WHAT IS BEING ASKED
For the string "bashrc", search the entries below and copy every line where it appears.

(Beginning of DATA FOR THIS EXERCISE)

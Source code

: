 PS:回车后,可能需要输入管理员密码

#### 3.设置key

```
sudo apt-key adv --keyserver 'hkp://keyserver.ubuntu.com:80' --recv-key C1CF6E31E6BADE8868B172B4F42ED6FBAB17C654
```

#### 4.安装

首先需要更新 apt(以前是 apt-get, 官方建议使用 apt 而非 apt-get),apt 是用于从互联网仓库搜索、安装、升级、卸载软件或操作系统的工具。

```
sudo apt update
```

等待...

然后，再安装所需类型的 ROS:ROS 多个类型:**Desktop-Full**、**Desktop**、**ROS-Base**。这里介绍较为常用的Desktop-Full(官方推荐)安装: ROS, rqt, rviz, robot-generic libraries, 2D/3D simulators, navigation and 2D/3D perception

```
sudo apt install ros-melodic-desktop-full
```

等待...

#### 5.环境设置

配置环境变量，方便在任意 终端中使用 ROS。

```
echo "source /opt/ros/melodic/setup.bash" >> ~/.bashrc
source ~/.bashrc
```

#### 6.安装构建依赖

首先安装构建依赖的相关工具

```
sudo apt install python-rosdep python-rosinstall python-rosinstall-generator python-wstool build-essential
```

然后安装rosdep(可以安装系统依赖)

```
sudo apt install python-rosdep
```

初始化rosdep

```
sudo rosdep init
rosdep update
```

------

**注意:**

(End of DATA FOR THIS EXERCISE)

RESPONSE TO THIS TASK
echo "source /opt/ros/melodic/setup.bash" >> ~/.bashrc
source ~/.bashrc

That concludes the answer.